Plaintiff alleged Defendant’s production contained numerous inadequacies. First, Plaintiff took issue with the manner in which Defendant searched for relevant emails. Defendant claimed it undertook a “comprehensive” search by performing keyword searches of four employees’ email accounts but Defendant did not discuss or share the keywords or methodology it used with Plaintiff. Plaintiff presented evidence that Defendant had produced incomplete email strings, which the court noted would be “unusual” if Defendant had properly used keyword searches. The court ordered that before it undertake any further action with respect to Defendant’s production, Plaintiff could conduct a Rule 30(b)(6) deposition to further inquire as to Defendant’s search methodology.

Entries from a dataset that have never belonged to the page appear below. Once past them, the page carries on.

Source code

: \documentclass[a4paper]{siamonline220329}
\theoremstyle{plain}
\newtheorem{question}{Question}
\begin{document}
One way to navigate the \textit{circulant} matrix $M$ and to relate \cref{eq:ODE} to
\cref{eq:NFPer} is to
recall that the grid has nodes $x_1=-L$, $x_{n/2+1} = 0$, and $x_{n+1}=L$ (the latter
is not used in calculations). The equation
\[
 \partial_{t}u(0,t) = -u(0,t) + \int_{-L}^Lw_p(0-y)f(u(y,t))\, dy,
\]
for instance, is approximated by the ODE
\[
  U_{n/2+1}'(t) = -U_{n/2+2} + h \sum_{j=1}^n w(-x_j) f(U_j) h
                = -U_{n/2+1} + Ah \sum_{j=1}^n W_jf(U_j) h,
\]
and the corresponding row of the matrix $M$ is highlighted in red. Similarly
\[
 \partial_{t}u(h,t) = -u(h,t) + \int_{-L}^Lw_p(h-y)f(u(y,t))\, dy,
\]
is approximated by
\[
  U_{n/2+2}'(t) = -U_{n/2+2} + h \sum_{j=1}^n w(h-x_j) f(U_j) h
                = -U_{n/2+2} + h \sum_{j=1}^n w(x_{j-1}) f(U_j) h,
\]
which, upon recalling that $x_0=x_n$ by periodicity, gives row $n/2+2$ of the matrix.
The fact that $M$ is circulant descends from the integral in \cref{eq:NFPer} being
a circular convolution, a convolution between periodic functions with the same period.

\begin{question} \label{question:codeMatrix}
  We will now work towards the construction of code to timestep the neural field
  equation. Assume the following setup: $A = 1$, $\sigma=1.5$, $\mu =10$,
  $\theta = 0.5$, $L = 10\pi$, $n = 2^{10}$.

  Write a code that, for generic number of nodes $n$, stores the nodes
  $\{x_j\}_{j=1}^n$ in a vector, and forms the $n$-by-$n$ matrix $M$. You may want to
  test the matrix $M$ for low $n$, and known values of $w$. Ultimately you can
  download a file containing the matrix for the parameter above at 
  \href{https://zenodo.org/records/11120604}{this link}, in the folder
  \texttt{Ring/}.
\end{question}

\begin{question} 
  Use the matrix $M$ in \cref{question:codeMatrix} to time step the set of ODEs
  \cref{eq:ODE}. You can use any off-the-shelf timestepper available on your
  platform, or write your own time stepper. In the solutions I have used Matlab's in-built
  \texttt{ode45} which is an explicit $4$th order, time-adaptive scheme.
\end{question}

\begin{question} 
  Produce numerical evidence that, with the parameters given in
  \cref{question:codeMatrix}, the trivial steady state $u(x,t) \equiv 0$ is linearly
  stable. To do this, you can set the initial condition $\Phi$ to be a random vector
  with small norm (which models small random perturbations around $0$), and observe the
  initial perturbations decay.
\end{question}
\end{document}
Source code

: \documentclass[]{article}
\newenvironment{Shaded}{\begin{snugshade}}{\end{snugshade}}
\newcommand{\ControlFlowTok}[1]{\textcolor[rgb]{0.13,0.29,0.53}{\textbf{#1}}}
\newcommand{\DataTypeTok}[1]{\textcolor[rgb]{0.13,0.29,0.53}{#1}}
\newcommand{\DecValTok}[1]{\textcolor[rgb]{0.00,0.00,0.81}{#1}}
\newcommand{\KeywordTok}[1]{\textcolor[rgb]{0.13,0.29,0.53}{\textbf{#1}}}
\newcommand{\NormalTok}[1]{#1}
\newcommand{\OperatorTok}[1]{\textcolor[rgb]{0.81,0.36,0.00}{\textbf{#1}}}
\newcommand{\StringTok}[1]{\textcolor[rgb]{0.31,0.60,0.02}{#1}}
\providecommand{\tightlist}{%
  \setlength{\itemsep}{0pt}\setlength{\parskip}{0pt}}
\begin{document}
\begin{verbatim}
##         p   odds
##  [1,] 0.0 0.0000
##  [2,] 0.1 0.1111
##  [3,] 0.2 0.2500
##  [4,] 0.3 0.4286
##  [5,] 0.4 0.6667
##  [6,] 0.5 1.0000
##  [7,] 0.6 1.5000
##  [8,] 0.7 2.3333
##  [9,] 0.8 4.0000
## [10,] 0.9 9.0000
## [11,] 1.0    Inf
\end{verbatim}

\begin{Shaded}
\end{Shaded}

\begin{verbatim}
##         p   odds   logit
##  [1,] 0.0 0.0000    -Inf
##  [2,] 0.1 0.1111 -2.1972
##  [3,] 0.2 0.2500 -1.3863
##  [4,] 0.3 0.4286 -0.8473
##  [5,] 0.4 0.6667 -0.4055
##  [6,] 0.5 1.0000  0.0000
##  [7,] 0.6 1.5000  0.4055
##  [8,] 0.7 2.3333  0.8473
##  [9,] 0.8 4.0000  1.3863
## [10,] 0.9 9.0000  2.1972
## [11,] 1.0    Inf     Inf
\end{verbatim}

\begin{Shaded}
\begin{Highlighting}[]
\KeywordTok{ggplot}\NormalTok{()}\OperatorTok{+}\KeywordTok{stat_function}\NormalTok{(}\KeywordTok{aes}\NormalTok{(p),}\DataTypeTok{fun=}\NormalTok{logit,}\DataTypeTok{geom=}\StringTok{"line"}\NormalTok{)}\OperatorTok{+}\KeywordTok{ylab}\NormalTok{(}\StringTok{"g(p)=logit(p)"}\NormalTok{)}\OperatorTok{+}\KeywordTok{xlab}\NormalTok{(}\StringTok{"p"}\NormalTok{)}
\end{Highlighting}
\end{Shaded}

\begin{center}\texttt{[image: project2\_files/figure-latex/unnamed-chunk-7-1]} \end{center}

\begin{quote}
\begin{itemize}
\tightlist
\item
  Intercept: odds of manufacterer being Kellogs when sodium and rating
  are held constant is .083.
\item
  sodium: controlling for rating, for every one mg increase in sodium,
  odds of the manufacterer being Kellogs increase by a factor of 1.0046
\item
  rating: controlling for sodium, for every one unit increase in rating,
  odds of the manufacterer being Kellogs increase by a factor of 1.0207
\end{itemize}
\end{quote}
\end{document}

Second, Plaintiff questioned whether Defendant had properly issued a litigation hold. Plaintiff first learned during her deposition that Defendant had deleted Plaintiff’s corporate email account two weeks after she had resigned from Defendant. Defendant failed to disclose this fact in its response to Plaintiff’s interrogatory requesting information regarding deleted documents. The court ordered that based on this information, Plaintiff could investigate through a 30(b)(6) deposition whether and when Defendant issued a litigation hold.
Third, Defendant produced only a small number of instant messages (“IMs”). Based on Plaintiff’s experience at the company, Plaintiff believed there should have been many more. Defendant initially claimed no IMs existed at all but later produced a small number in a late document production. The court ordered that Plaintiff could inquire at a 30(b)(6) deposition about Defendant’s IM usage, storage locations, deletion practices, and the existence of archives or backup tapes.
The court also granted Plaintiff’s motion to extend the discovery deadline so that Plaintiff could pursue the above topics in a 30(b)(6) deposition. The court also stated that it would allow Plaintiff to renew any of its motions after the deposition.
Did you know? Skype, the instant message and video chatting service owned by Microsoft, has 300 million users who spend about 2 billion minutes on IM daily.